This “treatise” on ethics and literary practice is a self-reflective piece that argues and enacts ethical criticism through poetic form as well as content. That is, I deliberately employ poetry not only as a literary genre but also as rhetorical arguments—investigative, demonstrative, and evidentiary—and as forms of ethical action. The two previously unpublished poems here are drawn from a larger, lyrical discourse sequence tentatively entitled “Heidegger, Ethics, and Time: After the Anthropocene.” The “poetic arguments,” then, concern the possible interrelations and effects of time and ethics within the philosophical context of post-human “being” collectively, and also of personal death as a shared event. There are a couple of famous theories of time and ethics that ebb and flow within the different formal abridgements of time in these two poems. One set of theories is expounded in Martin Heidegger’s major work, Being and Time
, as well as many of his other treatises on language, poetry, and ethics. Another set of theories is founded in Emmanuel Levinas’ work on time and alterity. But unlike these philosophies, the two poems here deal in detail with (1) the potential particularities of lived sensation and feeling (2) as they might be experienced by sentient and non-sentient ‘being’ (3) that survive death—of our species (poem II) and/or individual death (poem III). However, rather than simply rehearsing philosophy or recasting it into poetic form, these two poems argue for and against the notion that time is a physical and thus materially moral absolute, necessary for any (conscious) life to exist at all; and these two poems also argue physically, through their structure and style.

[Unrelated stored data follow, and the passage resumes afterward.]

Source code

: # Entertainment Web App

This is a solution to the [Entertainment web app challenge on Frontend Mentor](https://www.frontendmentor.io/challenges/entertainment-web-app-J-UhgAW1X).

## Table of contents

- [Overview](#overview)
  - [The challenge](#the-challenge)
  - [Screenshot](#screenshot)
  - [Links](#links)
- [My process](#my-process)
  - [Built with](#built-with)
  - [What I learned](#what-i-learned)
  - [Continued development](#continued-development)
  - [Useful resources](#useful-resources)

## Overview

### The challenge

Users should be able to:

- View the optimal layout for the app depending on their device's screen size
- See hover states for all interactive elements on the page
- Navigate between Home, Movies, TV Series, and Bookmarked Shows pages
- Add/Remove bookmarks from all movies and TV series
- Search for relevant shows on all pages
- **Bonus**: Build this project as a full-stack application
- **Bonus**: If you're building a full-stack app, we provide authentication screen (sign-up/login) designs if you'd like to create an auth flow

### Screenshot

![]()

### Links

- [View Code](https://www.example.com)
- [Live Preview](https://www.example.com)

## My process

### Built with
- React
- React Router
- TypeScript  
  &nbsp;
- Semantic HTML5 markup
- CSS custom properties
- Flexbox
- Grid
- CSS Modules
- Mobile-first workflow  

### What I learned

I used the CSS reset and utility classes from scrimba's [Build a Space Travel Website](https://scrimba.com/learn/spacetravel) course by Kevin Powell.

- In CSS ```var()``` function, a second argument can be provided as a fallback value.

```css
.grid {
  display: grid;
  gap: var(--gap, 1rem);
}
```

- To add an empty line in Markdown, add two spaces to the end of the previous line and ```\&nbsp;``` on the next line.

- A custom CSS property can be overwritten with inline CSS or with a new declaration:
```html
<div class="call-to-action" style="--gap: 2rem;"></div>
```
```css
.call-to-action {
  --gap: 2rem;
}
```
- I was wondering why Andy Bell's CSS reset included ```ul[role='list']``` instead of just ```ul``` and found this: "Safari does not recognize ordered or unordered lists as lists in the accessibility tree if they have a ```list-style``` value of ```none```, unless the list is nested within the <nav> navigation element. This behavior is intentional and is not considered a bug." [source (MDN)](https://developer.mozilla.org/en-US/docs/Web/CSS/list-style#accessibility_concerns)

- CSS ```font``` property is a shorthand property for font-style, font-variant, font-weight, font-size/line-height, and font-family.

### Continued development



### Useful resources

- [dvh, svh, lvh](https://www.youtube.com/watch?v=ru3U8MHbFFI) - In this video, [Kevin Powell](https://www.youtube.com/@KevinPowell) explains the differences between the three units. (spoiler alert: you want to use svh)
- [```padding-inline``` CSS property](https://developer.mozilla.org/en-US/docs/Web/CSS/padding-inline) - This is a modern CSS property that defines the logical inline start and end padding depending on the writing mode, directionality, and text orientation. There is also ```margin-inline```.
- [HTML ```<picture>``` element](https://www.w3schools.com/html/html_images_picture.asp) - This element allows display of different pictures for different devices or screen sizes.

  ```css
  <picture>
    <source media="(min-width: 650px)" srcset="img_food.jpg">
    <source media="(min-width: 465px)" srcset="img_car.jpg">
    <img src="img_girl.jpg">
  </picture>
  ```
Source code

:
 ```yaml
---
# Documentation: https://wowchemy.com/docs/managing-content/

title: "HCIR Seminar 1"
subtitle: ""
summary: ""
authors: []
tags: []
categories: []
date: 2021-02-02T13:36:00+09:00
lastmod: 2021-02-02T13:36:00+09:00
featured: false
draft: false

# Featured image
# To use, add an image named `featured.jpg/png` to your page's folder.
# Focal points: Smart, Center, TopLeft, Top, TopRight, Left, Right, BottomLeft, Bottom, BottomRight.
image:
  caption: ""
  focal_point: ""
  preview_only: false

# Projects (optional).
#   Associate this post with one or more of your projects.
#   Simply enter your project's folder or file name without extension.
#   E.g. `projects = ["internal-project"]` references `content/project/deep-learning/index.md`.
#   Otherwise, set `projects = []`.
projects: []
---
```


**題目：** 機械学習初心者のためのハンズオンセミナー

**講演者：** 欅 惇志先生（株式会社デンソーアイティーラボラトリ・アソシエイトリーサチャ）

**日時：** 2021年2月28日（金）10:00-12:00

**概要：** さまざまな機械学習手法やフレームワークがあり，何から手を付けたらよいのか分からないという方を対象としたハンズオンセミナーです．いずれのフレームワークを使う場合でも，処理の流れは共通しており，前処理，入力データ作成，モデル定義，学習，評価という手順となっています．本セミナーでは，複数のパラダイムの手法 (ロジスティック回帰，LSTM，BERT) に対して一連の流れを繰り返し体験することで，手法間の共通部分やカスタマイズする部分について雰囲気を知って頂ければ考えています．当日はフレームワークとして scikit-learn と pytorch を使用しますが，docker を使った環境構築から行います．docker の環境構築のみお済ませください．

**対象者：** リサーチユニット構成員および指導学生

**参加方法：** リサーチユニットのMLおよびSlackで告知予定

They argue that physical dimension of time is not only a material force that is “unkind to material things” (aging, decay), as articulated in the content of one poem for example, but also a moral force that is revealed and played against in the constricted temporal motion and music of the poems (i.e., their forms, and variations within). In addition to philosophical arguments that poetry by its nature deliberately leaves ambiguous (indeterminate, but also will-free), the aural, temporal forms of the poems themselves flow in or move through but also reshape time. A simple instance of this is the way meter and rhyme are activated by time, yet also transform time, pushing back against its otherwise unmarked inexorable ineffable… The temporal properties of poetic forms in conjunction with content therefore constitute “lyrical ethics” in literary practice. Thinking (and putting aside as well) Heidegger and Levinas, these poems as temporal forms may physically shift, even if only momentarily, the relation of the listener or reader to Being/Death, or Alterity/Other. For example, the enhanced villanelle and modified Spenserian stanza offered here each shapes time differently, and thus differently shapes the intuitive, affective, cognitive responses of readers. With its cyclical repetition of lines, usually over five tercets and a quatrain, the villanelle with every advancing stanza physically ‘throws’ time (the concept and the line) back on itself (or perhaps is “thrown forward” [Geworfen
]). In contrast, the pattern of the Spenserian nine-line stanza allows time to hover around a still but outward-expanding point (like a partial mini-[uni]verse) before drifting to the next stanza (especially here, where the final rhyme at the end of each stanza is much delayed.). Within and without the context of Heidegger and Levinas, I assert that these structural features are ethical statements in literary practice. The choice of these traditional forms of poetry in itself is an ethical statement. Stylistically as well as thematically, these two poems argue “all sides” of ethical positions in relation to the end of being human
. Perhaps more importantly, these two poems explore the inevitably human
experience of philosophically different ethical positions on death “post anthropocentrically”—what might come in the rhetorical after we can never know except poetically.